Uitspraak
1.Geding in cassatie
2.Beoordeling van de ontvankelijkheid van het beroep
3.Beslissing
5 februari 2019.
Hoge Raad
In deze zaak gaat het om de niet-ontvankelijkheid van de verdachte in het beroep in cassatie. De verdachte, geboren in 1978, heeft beroep ingesteld tegen een arrest van het Gerechtshof Arnhem-Leeuwarden, dat op 28 december 2016 is gewezen. Het nummer van de strafzaak is 21/007301-15. De verdachte heeft echter geen middelen van cassatie ingediend binnen de wettelijk gestelde termijn.
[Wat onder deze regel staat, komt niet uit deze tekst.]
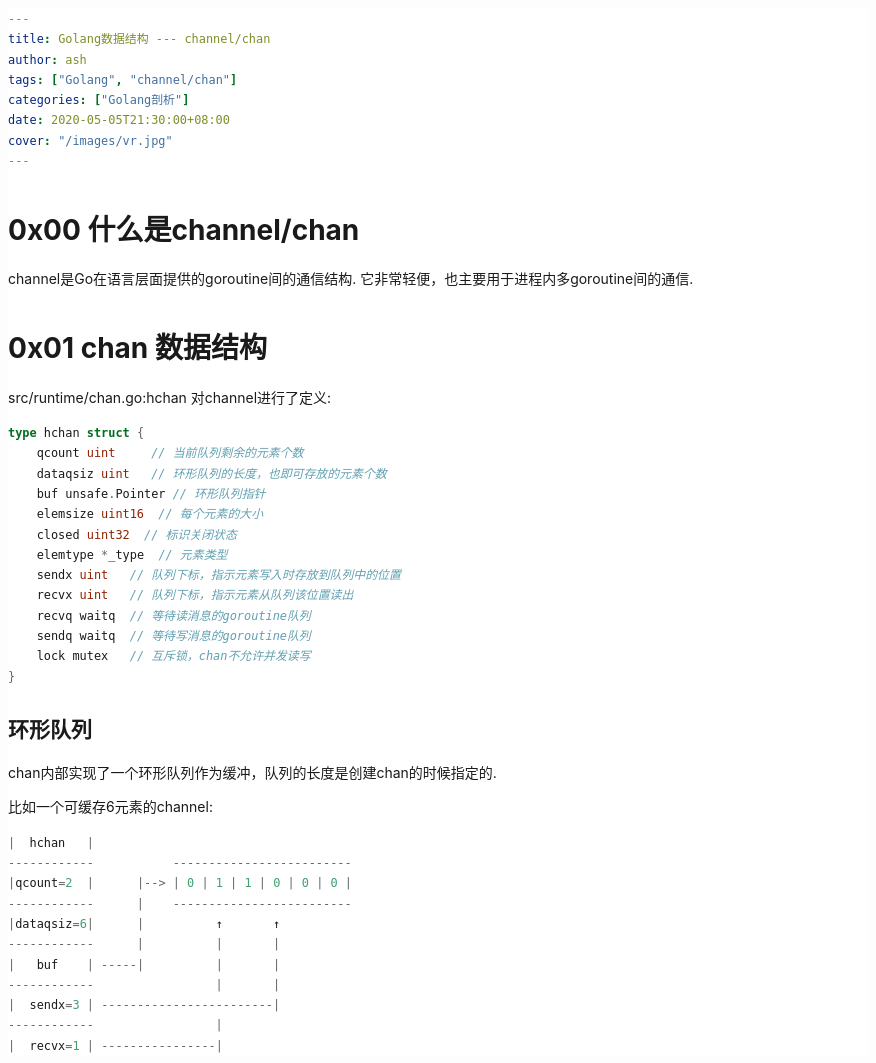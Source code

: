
 ```yaml
---
title: Golang数据结构 --- channel/chan
author: ash
tags: ["Golang", "channel/chan"]
categories: ["Golang剖析"]
date: 2020-05-05T21:30:00+08:00
cover: "/images/vr.jpg"
---
```


# 0x00 什么是channel/chan

channel是Go在语言层面提供的goroutine间的通信结构. 它非常轻便，也主要用于进程内多goroutine间的通信.

# 0x01 chan 数据结构

src/runtime/chan.go:hchan 对channel进行了定义:

```go
type hchan struct {
    qcount uint     // 当前队列剩余的元素个数
    dataqsiz uint   // 环形队列的长度，也即可存放的元素个数
    buf unsafe.Pointer // 环形队列指针
    elemsize uint16  // 每个元素的大小
    closed uint32  // 标识关闭状态
    elemtype *_type  // 元素类型
    sendx uint   // 队列下标，指示元素写入时存放到队列中的位置
    recvx uint   // 队列下标，指示元素从队列该位置读出
    recvq waitq  // 等待读消息的goroutine队列
    sendq waitq  // 等待写消息的goroutine队列
    lock mutex   // 互斥锁，chan不允许并发读写
}
```

## 环形队列

chan内部实现了一个环形队列作为缓冲，队列的长度是创建chan的时候指定的.

比如一个可缓存6元素的channel:

```s
|  hchan   |
------------           -------------------------
|qcount=2  |      |--> | 0 | 1 | 1 | 0 | 0 | 0 |
------------      |    -------------------------
|dataqsiz=6|      |          ↑       ↑
------------      |          |       |
|   buf    | -----|          |       |
------------                 |       |
|  sendx=3 | ------------------------|
------------                 |
|  recvx=1 | ----------------|
```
De Advocaat-Generaal A.E. Harteveld heeft geconcludeerd tot niet-ontvankelijkverklaring van de verdachte in het beroep. De Hoge Raad heeft vastgesteld dat de verdachte niet heeft voldaan aan het voorschrift van artikel 437, tweede lid, van het Wetboek van Strafvordering, wat betekent dat de verdachte niet kan worden ontvangen in het beroep. Op 5 februari 2019 heeft de Hoge Raad de verdachte niet-ontvankelijk verklaard in het beroep. Dit arrest is gewezen door de vice-president J. de Hullu als voorzitter, samen met de raadsheren V. van den Brink en A.L.J. van Strien, en is uitgesproken ter openbare terechtzitting.